THE RUSSO – TURKISH WAR
THE REVOLT IN TRANSCAUCASIA . – THE ALLEGED RUSSIAN ATTROCITIES
Coventry Times - 29 August 1877
The Times correspondent with the Russian army in Asia, writes from Okoum, on the 3rd inst.: - “A proclamation in Ochemchiri, signed with the name of one Ressin Effendi, Chief of the Staff of the 200th (sic) Division, was found attached to the door of the house which he had occupied. It states that the writer was for six years Military Attaché at St. Petersburg; that the Turks came to Abkhasia, not simply to make the inhabitants of Abkhasia revolt, but more because they wished to show to Europe where the Mussulman faith was in reality to be found.
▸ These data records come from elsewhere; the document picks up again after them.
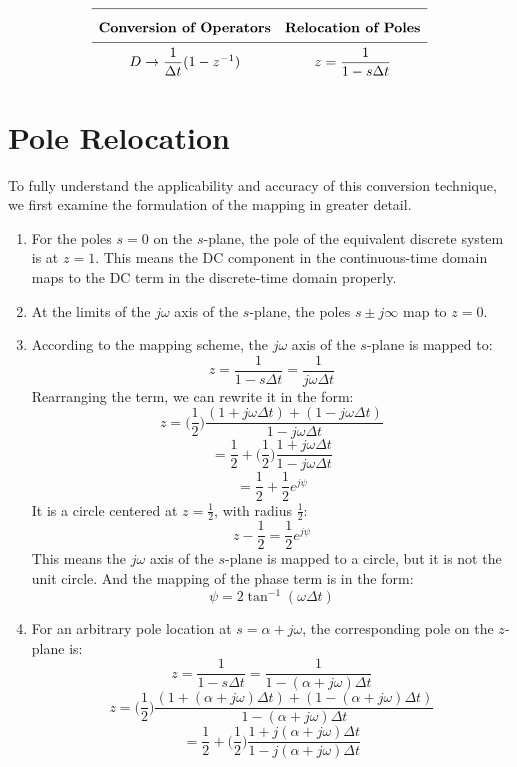 \documentclass{article}
\begin{document}
\[
\renewcommand{\arraystretch}{2}
\begin{array}{c c}
\hline
\textbf{Conversion of Operators} & \textbf{Relocation of Poles} \\
\hline
D \rightarrow \dfrac{1}{\Delta t}(1-z^{-1})
&
z = \dfrac{1}{1-s\Delta t}
\\
\end{array}
\]

\section{Pole Relocation}
To fully understand the applicability and accuracy of this conversion technique, we first examine the formulation of the mapping in greater detail.
\begin{enumerate}
    \item For the poles \(s=0\) on the \(s\)-plane, the pole of the equivalent discrete system is at \(z=1\). This means the DC component in the continuous-time domain maps to the DC term in the discrete-time domain properly.
    \item At the limits of the \(j\omega\) axis of the \(s\)-plane, the poles \(s\pm j\infty\) map to \(z=0\).
    \item According to the mapping scheme, the \(j\omega\) axis of the \(s\)-plane is mapped to:
    \[
    z = \frac{1}{1-s\Delta t}=\frac{1}{j\omega\Delta t}
    \]
    Rearranging the term, we can rewrite it in the form:
    \[
    z = \bigg(\frac{1}{2}\bigg)\frac{(1+j\omega\Delta t)+(1-j\omega\Delta t)}{1-j\omega\Delta t}
    \]
    \[
    = \frac{1}{2}+\bigg(\frac{1}{2}\bigg)\frac{1+j\omega\Delta t}{1-j\omega\Delta t}
    \]
    \[
    = \frac{1}{2} +\frac{1}{2}e^{j\psi}
    \]
    It is a circle centered at \(z=\frac{1}{2}\), with radius \(\frac{1}{2}\):
    \[
    z-\frac{1}{2}=\frac{1}{2}e^{j\psi}
    \]
    This means the \(j\omega\) axis of the \(s\)-plane is mapped to a circle, but it is not the unit circle. And the mapping of the phase term is in the form:
    \[
    \psi=2\tan^{-1}(\omega\Delta t)
    \]
    \item For an arbitrary pole location at \(s=\alpha+j\omega\), the corresponding pole on the \(z\)-plane is:
    \[
    z=\frac{1}{1-s\Delta t}=\frac{1}{1-(\alpha+j\omega)\Delta t}
    \]
    \[
    z = \bigg(\frac{1}{2}\bigg)\frac{(1+(\alpha+j\omega)\Delta t)+(1-(\alpha+j\omega)\Delta t)}{1-(\alpha+j\omega)\Delta t}
    \]
    \[
    = \frac{1}{2}+\bigg(\frac{1}{2}\bigg)\frac{1+j(\alpha+j\omega)\Delta t}{1-j(\alpha+j\omega)\Delta t}
    \]
    \[
\]
\end{enumerate}
\end{document}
The writer of the document then proceeds to take exception to some of the doings of the Russians, and calls them barbarians, against whom the forces of Europe ought to be directed. The special charges, of which the writer says that he has had evidence in Abkhasia are: -
“1. That the Russians have burnt all the villages in the country.
“2 That they have fired upon the hospitals established at Ochemchiri.
“3. They have left the Turkish dead unburied, and eventually burnt them.
“4. That the Russians have no prisoners, having killed all the wounded whom they took.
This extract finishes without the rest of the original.